Règlement intérieur du conseil municipal : l'échéance de septembre 2026

Les communes de 1 000 habitants et plus doivent adopter leur règlement intérieur dans les six mois suivant l'installation du conseil. Pour les conseils installés fin mars 2026, l'échéance tombe en septembre. Ce que le texte impose, ce qu'il laisse au choix de la commune, et ce qu'il vaut d'y inscrire.

Les communes de 1 000 habitants et plus doivent établir leur règlement intérieur dans les six mois qui suivent l'installation du conseil municipal. C'est l'article L2121-8 du Code général des collectivités territoriales. Pour les conseils installés à la fin du mois de mars 2026, cette échéance arrive en septembre.

Le délai n'est pas prescrit à peine de nullité, et son dépassement n'emporte pas de sanction directe. Un règlement adopté au delà des six mois reste valable. Ce point mérite d'être dit clairement, plutôt que d'entretenir une urgence artificielle. Il ne dispense pas pour autant de traiter le sujet : le règlement intérieur est le document qui fixe les modalités concrètes de fonctionnement du conseil, et son absence se fait sentir dès la première difficulté de séance.

Qui est concerné

Le seuil est fixé à 1 000 habitants. Il a été abaissé depuis l'ancien seuil de 3 500 habitants, ce qui a fait entrer plusieurs milliers de communes dans le champ de l'obligation.

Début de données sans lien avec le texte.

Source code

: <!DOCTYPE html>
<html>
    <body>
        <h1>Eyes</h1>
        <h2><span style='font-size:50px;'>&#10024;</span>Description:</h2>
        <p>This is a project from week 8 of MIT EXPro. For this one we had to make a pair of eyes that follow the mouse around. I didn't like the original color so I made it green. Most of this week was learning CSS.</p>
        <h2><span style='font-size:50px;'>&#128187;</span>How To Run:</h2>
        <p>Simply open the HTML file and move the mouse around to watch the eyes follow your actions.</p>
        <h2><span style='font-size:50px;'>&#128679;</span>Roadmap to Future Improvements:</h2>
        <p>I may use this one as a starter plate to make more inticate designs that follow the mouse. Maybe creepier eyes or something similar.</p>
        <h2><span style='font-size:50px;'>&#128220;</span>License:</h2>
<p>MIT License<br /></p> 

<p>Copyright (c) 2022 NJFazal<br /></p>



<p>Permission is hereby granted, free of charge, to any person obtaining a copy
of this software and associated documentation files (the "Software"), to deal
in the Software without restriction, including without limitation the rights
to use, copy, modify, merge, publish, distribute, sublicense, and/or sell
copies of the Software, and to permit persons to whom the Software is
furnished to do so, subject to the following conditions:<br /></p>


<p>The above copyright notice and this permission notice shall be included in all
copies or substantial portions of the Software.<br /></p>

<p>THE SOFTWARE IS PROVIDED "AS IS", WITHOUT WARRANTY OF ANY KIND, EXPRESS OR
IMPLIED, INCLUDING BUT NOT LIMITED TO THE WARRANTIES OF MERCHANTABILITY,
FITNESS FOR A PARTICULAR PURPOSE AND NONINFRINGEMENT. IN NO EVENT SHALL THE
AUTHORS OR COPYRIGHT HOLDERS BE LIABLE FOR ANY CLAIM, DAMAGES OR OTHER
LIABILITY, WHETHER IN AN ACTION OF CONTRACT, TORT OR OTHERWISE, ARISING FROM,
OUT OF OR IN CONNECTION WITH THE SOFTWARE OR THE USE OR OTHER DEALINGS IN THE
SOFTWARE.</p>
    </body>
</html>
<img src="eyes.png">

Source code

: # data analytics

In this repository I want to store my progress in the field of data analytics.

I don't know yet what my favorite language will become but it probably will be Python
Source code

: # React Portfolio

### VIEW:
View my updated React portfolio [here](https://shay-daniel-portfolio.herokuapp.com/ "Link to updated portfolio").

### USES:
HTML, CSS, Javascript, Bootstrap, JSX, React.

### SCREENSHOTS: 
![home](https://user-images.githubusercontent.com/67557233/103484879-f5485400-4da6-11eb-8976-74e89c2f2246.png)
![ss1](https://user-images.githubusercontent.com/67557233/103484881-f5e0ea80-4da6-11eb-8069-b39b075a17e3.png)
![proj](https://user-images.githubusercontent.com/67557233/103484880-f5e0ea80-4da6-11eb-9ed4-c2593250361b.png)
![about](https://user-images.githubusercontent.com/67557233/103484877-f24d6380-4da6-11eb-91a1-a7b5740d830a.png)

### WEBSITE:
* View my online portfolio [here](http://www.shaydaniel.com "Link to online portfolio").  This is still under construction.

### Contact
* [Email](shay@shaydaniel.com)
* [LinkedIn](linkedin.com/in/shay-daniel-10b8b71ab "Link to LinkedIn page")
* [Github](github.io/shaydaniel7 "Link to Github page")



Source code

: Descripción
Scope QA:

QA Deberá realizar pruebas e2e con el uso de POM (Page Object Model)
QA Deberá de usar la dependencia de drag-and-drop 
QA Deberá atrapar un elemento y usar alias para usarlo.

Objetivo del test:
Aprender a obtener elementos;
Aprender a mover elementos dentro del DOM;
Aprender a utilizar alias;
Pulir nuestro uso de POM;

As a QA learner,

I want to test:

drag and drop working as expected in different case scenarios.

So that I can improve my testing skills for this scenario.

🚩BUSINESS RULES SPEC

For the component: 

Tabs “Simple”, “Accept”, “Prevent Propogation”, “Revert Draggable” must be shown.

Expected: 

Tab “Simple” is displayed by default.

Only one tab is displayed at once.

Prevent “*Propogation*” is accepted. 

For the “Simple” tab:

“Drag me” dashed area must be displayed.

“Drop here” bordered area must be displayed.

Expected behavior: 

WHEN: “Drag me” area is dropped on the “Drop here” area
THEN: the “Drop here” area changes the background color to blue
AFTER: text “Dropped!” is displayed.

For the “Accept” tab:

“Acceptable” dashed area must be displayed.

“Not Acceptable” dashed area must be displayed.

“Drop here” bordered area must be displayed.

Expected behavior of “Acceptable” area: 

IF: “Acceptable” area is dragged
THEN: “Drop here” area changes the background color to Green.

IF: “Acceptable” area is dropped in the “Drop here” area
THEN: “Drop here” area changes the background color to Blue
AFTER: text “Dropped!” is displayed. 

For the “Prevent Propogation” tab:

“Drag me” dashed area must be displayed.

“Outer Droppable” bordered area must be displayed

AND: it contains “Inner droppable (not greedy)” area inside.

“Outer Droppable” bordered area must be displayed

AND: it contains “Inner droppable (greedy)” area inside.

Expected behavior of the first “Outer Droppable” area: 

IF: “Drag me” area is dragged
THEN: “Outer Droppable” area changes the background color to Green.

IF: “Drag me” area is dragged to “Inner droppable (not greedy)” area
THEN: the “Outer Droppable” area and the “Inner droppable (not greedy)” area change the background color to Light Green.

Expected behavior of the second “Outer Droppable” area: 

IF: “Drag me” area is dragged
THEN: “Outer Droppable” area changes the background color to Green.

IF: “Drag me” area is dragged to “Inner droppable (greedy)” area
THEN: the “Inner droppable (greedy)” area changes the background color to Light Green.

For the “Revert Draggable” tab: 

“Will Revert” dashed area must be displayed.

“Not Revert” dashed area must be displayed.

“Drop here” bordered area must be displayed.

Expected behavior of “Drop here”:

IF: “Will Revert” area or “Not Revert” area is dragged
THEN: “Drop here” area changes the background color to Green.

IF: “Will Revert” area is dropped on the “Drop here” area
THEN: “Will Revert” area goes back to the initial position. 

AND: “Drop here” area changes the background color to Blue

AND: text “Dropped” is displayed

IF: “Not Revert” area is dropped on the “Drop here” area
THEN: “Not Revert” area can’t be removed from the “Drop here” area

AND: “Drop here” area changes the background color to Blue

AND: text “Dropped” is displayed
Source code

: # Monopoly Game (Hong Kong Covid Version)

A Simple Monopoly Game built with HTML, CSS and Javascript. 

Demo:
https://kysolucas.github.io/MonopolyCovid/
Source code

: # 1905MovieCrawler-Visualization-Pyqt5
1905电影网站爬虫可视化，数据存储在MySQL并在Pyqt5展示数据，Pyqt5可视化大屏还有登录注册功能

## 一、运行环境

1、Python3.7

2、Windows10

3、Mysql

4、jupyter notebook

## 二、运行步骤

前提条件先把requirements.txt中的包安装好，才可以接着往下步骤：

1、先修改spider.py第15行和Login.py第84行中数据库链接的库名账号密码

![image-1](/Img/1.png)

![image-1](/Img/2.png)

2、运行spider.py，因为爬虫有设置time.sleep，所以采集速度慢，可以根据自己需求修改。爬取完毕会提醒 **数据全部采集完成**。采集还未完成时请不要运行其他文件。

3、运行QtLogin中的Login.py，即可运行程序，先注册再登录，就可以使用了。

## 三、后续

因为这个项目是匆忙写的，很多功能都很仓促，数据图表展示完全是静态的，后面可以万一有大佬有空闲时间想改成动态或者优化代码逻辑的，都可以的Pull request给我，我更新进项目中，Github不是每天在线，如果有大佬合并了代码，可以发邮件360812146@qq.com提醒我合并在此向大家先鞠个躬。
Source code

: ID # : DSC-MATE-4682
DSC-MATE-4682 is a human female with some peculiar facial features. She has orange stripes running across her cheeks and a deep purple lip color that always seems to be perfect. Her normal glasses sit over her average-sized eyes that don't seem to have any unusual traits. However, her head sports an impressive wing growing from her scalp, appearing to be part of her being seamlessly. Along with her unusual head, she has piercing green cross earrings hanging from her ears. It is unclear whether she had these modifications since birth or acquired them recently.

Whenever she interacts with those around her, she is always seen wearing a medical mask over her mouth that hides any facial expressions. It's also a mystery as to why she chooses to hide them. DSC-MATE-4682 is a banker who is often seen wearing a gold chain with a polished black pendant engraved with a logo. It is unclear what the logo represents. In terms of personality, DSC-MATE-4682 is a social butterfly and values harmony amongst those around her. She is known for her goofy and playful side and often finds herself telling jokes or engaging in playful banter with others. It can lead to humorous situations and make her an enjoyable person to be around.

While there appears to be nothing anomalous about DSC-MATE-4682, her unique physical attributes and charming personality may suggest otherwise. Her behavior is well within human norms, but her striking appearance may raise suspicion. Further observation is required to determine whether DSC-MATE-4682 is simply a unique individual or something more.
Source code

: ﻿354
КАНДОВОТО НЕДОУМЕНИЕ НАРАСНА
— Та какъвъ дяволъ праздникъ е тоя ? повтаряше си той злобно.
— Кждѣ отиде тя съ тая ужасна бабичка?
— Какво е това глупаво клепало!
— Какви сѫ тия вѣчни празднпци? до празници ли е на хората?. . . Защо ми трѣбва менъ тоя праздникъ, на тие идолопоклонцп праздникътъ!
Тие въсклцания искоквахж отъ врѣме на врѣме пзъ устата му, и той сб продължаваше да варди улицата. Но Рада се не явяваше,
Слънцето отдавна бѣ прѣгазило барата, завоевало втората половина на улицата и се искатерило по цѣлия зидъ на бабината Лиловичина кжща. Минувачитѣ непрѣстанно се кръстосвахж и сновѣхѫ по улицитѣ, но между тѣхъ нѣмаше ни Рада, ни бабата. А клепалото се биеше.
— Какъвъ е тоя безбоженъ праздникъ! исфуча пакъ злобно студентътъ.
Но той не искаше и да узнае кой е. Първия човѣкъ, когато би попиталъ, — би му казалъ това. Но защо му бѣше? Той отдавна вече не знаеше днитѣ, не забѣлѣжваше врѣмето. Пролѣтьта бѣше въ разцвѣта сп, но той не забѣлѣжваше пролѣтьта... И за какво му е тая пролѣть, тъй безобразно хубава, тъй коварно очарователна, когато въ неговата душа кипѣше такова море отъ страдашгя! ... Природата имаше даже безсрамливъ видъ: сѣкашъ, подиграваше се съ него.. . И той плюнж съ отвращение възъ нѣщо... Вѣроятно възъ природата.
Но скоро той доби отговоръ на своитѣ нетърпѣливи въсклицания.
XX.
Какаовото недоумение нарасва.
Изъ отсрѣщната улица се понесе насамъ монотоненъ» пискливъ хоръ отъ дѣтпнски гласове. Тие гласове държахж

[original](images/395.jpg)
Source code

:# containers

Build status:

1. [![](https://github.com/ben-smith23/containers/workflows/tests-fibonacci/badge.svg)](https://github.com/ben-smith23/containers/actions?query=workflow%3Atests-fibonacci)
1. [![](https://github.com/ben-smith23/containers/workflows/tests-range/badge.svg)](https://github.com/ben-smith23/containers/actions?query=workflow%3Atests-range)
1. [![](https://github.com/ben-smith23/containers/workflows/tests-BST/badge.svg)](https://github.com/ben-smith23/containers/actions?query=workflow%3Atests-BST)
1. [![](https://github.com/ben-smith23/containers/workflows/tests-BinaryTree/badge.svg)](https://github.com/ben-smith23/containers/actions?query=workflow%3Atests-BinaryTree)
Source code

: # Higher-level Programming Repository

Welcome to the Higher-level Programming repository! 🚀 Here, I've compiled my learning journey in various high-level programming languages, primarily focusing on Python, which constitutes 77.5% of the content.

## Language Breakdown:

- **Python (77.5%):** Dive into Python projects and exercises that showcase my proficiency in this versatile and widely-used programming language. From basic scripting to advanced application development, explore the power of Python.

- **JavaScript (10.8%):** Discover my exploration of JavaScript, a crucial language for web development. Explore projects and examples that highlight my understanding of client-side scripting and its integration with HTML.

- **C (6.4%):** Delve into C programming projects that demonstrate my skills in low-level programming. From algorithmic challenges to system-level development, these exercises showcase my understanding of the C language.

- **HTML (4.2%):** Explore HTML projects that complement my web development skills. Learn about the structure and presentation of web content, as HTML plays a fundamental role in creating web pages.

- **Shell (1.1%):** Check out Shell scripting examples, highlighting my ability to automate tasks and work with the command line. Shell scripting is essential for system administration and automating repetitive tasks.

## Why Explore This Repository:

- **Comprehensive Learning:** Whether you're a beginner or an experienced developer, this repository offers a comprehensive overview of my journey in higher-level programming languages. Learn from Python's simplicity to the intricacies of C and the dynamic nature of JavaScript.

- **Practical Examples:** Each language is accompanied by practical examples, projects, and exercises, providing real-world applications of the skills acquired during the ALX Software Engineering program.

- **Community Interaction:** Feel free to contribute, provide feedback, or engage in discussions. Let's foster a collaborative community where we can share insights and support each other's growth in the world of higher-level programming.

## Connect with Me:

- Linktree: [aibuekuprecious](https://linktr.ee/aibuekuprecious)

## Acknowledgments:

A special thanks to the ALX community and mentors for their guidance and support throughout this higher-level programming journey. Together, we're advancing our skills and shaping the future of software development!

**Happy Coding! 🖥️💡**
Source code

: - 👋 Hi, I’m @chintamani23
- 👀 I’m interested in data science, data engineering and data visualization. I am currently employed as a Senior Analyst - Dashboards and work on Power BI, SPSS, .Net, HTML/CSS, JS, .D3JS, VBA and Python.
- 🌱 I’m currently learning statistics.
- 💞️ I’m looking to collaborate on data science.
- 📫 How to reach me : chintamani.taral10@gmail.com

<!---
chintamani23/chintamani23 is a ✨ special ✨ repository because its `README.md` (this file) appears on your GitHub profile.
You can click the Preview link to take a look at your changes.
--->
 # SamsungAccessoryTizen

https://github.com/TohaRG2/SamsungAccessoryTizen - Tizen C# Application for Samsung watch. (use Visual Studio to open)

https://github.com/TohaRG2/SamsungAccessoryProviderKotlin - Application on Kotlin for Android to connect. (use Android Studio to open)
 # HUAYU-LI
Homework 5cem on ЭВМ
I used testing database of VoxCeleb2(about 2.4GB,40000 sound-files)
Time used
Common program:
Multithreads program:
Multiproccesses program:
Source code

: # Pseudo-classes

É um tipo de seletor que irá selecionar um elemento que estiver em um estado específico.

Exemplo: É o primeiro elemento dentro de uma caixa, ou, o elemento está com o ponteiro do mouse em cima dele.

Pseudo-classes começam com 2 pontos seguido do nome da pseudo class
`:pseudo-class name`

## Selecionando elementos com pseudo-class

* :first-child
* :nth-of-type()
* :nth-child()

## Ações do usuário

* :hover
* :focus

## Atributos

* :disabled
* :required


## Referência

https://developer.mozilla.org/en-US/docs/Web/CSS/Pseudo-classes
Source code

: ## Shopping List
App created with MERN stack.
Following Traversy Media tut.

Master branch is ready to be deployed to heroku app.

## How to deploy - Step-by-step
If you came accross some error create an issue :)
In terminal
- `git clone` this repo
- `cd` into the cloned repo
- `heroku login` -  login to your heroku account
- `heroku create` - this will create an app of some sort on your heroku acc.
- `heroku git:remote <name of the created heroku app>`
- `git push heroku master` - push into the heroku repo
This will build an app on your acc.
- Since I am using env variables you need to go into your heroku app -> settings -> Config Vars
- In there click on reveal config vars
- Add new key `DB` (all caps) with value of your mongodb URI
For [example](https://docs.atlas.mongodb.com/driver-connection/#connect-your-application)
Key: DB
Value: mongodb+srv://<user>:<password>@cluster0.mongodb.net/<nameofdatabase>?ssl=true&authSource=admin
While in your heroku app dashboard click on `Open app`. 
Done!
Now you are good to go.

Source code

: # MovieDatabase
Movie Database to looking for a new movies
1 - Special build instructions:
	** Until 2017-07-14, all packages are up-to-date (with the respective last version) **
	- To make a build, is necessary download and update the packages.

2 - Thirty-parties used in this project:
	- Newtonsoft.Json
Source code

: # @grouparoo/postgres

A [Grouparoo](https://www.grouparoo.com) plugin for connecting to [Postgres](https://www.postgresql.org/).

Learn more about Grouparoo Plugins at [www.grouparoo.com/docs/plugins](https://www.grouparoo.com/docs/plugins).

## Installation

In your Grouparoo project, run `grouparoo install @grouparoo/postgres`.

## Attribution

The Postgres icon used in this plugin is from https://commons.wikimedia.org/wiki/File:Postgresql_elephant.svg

En dessous de 1 000 habitants, l'adoption d'un règlement intérieur reste facultative. Elle demeure utile dès lors que le conseil souhaite encadrer des points que la loi laisse ouverts.

Jusqu'à l'adoption du nouveau règlement, le règlement précédemment adopté continue de s'appliquer. Une commune n'est donc pas dans le vide juridique pendant la période de transition.

Ce que le règlement doit obligatoirement traiter

Le CGCT impose que le règlement intérieur fixe certains points. Les principaux concernent :

  • Les conditions d'organisation du débat d'orientation budgétaire, pour les communes qui y sont soumises
  • Les conditions de consultation des projets de contrats de service public par les conseillers
  • Les règles de présentation et d'examen des questions orales posées par les conseillers, ainsi que leur fréquence
  • L'expression des conseillers n'appartenant pas à la majorité dans les bulletins d'information générale diffusés par la commune

Ces éléments constituent le socle. Un règlement qui les omettrait serait incomplet.

Ce que la commune a intérêt à y ajouter

Au delà du socle obligatoire, le règlement intérieur est le document naturel pour trancher des questions que la loi laisse ouvertes et qui, faute d'être arbitrées à froid, deviennent des sujets de tension en séance.

Les modalités d'enregistrement des séances

Les séances du conseil municipal sont publiques par application de l'article L2121-18 du CGCT, et ce caractère public fonde le droit d'enregistrer les débats. La commune qui souhaite enregistrer ses séances, que ce soit pour faciliter la rédaction du procès-verbal ou pour les retransmettre, gagne à l'inscrire au règlement.

Trois points méritent d'y figurer : la finalité de l'enregistrement, sa durée de conservation, et la procédure d'interruption en cas de huis clos.

Cette mention vaut également information des conseillers au sens du RGPD, ce qui règle une obligation par la même occasion.

La désignation du secrétaire de séance

L'article L2121-15 du CGCT prévoit que le procès-verbal est rédigé par le ou les secrétaires de séance. Le règlement peut préciser les modalités de désignation, et l'usage éventuel d'un agent de la commune en appui.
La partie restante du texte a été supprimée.